New Issue: BMO lifts REX MicroSectors FANG inverse leveraged ETNs to $1.55 billion

By Marisa Wong

Los Angeles, Aug. 21 – Bank of Montreal priced $500 million of additional 0% MicroSectors FANG+ index negative 3x inverse leveraged exchange-traded notes due Jan. 8, 2038 linked to the NYSE FANG+ index, total return, according to a 424B2 filing with the Securities and Exchange Commission.

Bank of Montreal previously issued $1.05 billion of the notes, including the initial $50 million at par on Jan. 22, 2018; $25 million on each of July 26, 2019, Dec. 19, 2019 and Jan. 10, 2020; $50 million on Jan. 17, 2020; $50 million on Feb. 6, 2020; $100 million on Feb. 25; $250 million on June 12; and $475 million on July 9. The reopened notes may be sold from time to time at variable prices.

The underlying index is an equal-dollar weighted index designed to represent a segment of the technology and consumer discretionary sectors consisting of highly traded growth stocks of technology and tech-enabled companies.

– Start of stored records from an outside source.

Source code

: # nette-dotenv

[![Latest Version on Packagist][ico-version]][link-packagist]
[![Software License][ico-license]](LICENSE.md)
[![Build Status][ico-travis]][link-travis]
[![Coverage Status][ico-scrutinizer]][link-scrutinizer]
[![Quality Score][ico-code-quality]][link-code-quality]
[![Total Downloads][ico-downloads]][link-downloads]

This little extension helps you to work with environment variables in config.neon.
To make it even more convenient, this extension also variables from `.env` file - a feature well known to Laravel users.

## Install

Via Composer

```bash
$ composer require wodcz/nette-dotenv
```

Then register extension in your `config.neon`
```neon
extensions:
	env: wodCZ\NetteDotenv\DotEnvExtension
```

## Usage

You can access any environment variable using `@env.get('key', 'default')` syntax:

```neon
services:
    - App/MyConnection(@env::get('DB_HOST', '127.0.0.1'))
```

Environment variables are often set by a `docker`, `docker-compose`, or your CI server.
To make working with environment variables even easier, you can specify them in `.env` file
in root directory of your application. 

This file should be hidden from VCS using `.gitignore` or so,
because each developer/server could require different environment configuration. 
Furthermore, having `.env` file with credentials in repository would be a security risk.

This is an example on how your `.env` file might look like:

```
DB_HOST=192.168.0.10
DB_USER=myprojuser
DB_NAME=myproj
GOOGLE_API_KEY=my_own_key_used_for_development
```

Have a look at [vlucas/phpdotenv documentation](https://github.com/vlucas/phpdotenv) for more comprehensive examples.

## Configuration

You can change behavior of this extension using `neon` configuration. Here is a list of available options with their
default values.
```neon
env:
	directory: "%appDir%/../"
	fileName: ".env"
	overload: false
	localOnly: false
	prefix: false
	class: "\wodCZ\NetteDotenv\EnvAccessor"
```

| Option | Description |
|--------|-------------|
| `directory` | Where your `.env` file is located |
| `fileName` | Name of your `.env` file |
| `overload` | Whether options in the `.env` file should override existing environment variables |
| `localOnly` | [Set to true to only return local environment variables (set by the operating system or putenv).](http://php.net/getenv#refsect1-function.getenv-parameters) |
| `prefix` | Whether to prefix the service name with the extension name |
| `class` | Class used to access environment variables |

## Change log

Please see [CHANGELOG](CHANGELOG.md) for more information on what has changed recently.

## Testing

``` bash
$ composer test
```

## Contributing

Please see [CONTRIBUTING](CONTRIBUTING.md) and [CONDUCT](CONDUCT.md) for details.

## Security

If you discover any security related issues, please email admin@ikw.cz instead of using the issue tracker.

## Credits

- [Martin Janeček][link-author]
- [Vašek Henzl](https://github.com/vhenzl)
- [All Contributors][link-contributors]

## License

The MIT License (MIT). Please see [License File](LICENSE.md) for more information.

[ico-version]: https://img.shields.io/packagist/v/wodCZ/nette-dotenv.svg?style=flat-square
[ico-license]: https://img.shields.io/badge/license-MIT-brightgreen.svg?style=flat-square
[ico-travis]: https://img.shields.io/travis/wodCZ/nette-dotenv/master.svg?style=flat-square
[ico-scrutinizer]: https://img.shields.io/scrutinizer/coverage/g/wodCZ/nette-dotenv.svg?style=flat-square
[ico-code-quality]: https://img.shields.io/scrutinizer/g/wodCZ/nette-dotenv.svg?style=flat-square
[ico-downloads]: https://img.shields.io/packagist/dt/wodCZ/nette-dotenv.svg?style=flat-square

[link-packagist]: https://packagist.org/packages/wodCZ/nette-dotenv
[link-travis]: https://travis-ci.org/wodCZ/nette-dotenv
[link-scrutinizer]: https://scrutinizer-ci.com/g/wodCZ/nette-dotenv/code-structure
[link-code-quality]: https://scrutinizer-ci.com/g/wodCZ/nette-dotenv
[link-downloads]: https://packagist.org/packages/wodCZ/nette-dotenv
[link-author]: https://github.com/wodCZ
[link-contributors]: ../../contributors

The index currently has 10 constituents.

The return on the notes is linked to a three times leveraged participation in the daily inverse performance of the index.

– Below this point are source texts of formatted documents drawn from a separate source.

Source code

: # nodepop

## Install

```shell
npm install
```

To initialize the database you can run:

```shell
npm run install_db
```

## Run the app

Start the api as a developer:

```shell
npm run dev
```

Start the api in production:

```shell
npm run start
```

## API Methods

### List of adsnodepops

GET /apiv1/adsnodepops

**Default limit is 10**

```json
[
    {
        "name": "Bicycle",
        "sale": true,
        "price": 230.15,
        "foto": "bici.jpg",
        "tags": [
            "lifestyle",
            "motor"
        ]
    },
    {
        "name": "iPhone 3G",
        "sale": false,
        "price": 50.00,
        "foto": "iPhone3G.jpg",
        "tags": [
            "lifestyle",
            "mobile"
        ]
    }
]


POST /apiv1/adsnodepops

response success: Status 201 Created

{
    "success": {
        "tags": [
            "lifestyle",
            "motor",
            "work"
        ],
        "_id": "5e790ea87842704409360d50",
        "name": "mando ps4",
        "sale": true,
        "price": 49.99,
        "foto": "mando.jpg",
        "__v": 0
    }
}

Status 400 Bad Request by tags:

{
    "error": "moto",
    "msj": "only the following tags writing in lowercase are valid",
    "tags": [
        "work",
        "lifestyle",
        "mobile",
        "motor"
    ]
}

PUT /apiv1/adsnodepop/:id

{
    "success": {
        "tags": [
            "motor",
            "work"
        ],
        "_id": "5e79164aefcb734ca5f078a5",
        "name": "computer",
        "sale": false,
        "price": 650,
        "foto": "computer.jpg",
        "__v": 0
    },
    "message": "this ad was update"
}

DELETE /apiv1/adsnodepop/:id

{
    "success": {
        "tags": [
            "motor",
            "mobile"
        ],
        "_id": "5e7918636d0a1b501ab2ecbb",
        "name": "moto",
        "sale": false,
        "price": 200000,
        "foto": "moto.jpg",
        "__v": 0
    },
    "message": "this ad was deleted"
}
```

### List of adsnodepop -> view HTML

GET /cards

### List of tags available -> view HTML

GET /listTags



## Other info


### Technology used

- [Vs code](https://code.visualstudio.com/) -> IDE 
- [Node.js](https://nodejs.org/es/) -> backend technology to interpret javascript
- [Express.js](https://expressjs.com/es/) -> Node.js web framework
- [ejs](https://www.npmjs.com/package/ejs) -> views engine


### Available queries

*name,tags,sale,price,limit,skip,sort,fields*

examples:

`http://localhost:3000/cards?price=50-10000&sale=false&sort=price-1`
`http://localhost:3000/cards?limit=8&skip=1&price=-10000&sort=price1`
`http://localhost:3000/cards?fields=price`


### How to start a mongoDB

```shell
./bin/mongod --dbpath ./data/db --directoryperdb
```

The payout at maturity will be a cash payment in dollars equal to the average of the closing indicative note values on each of the five trading days from and including Dec. 29, 2037, subject to a floor of zero.

The indicative note value on the pricing date was $50. On any subsequent business day, the closing indicative note value will equal (a) the deposit amount on that day minus (b) the short index amount on that day. However, if that calculation results in a value less than or equal to zero, the closing indicative note value will be zero. If the closing indicative note value is zero on any business day or the intraday indicative value falls to or below zero at any time on any day, then the indicative note value on all future days will be zero. If the indicative note value is zero, the cash settlement amount will be zero.

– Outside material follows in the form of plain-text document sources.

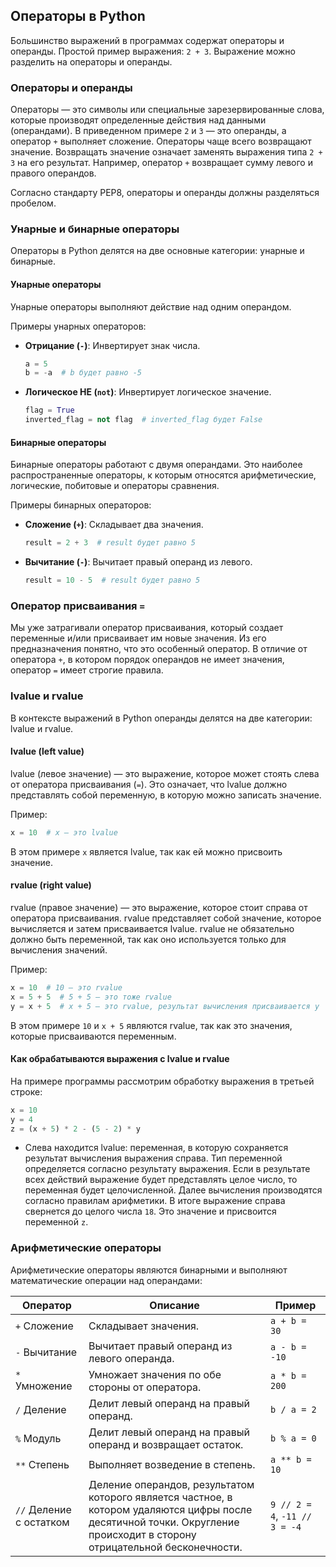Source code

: ## Операторы в Python

Большинство выражений в программах содержат операторы и операнды. Простой пример выражения: `2 + 3`. Выражение можно разделить на операторы и операнды.

### Операторы и операнды

Операторы — это символы или специальные зарезервированные слова, которые производят определенные действия над данными (операндами). В приведенном примере `2` и `3` — это операнды, а оператор `+` выполняет сложение. Операторы чаще всего возвращают значение. Возвращать значение означает заменять выражения типа `2 + 3` на его результат. Например, оператор `+` возвращает сумму левого и правого операндов.

Согласно стандарту PEP8, операторы и операнды должны разделяться пробелом.

### Унарные и бинарные операторы

Операторы в Python делятся на две основные категории: унарные и бинарные.

#### Унарные операторы

Унарные операторы выполняют действие над одним операндом.

Примеры унарных операторов:
- **Отрицание (`-`)**: Инвертирует знак числа.
  ```python
  a = 5
  b = -a  # b будет равно -5
  ```
- **Логическое НЕ (`not`)**: Инвертирует логическое значение.
  ```python
  flag = True
  inverted_flag = not flag  # inverted_flag будет False
  ```

#### Бинарные операторы

Бинарные операторы работают с двумя операндами. Это наиболее распространенные операторы, к которым относятся арифметические, логические, побитовые и операторы сравнения.

Примеры бинарных операторов:
- **Сложение (`+`)**: Складывает два значения.
  ```python
  result = 2 + 3  # result будет равно 5
  ```
- **Вычитание (`-`)**: Вычитает правый операнд из левого.
  ```python
  result = 10 - 5  # result будет равно 5
  ```

### Оператор присваивания `=`

Мы уже затрагивали оператор присваивания, который создает переменные и/или присваивает им новые значения. Из его предназначения понятно, что это особенный оператор. В отличие от оператора `+`, в котором порядок операндов не имеет значения, оператор `=` имеет строгие правила.

### lvalue и rvalue

В контексте выражений в Python операнды делятся на две категории: lvalue и rvalue.

#### lvalue (left value)

lvalue (левое значение) — это выражение, которое может стоять слева от оператора присваивания (`=`). Это означает, что lvalue должно представлять собой переменную, в которую можно записать значение.

Пример:
```python
x = 10  # x — это lvalue
```

В этом примере `x` является lvalue, так как ей можно присвоить значение.

#### rvalue (right value)

rvalue (правое значение) — это выражение, которое стоит справа от оператора присваивания. rvalue представляет собой значение, которое вычисляется и затем присваивается lvalue. rvalue не обязательно должно быть переменной, так как оно используется только для вычисления значений.

Пример:
```python
x = 10  # 10 — это rvalue
x = 5 + 5  # 5 + 5 — это тоже rvalue
y = x + 5  # x + 5 — это rvalue, результат вычисления присваивается y
```

В этом примере `10` и `x + 5` являются rvalue, так как это значения, которые присваиваются переменным.

#### Как обрабатываются выражения с lvalue и rvalue

На примере программы рассмотрим обработку выражения в третьей строке:
```python
x = 10
y = 4
z = (x + 5) * 2 - (5 - 2) * y
```
- Слева находится lvalue: переменная, в которую сохраняется результат вычисления выражения справа. Тип переменной определяется согласно результату выражения. Если в результате всех действий выражение будет представлять целое число, то переменная будет целочисленной. Далее вычисления производятся согласно правилам арифметики. В итоге выражение справа свернется до целого числа `18`. Это значение и присвоится переменной `z`.

### Арифметические операторы

Арифметические операторы являются бинарными и выполняют математические операции над операндами:

| Оператор    | Описание                                                                                                                                                                                        | Пример                      |
| ----------- | ----------------------------------------------------------------------------------------------------------------------------------------------------------------------------------------------- | --------------------------- |
| `+` Сложение  | Складывает значения.                                                                                                                                                                            | `a + b = 30`                 |
| `-` Вычитание | Вычитает правый операнд из левого операнда.                                                                                                                                                     | `a - b = -10`                |
| `*` Умножение | Умножает значения по обе стороны от оператора.                                                                                                                                                  | `a * b = 200`                |
| `/` Деление   | Делит левый операнд на правый операнд.                                                                                                                                                          | `b / a = 2`                  |
| `%` Модуль    | Делит левый операнд на правый операнд и возвращает остаток.                                                                                                                                    | `b % a = 0`                  |
| `**` Степень  | Выполняет возведение в степень.                                                                                                                                                                | `a ** b = 10`                |
| `//` Деление с остатком | Деление операндов, результатом которого является частное, в котором удаляются цифры после десятичной точки. Округление происходит в сторону отрицательной бесконечности. | `9 // 2 = 4`, `-11 // 3 = -4` |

On July 20, the issuer effected a 1-for-10 reverse split of the notes, making the principal amount and closing indicative value of the notes $500 beginning on July 20.

On the pricing date, the deposit amount was equal to $200. On any subsequent day until maturity, the deposit amount will equal (a) the closing indicative note value on the immediately preceding day times the daily deposit factor of 4 plus (b) the daily interest on that day minus (c) the daily investor fee on that day.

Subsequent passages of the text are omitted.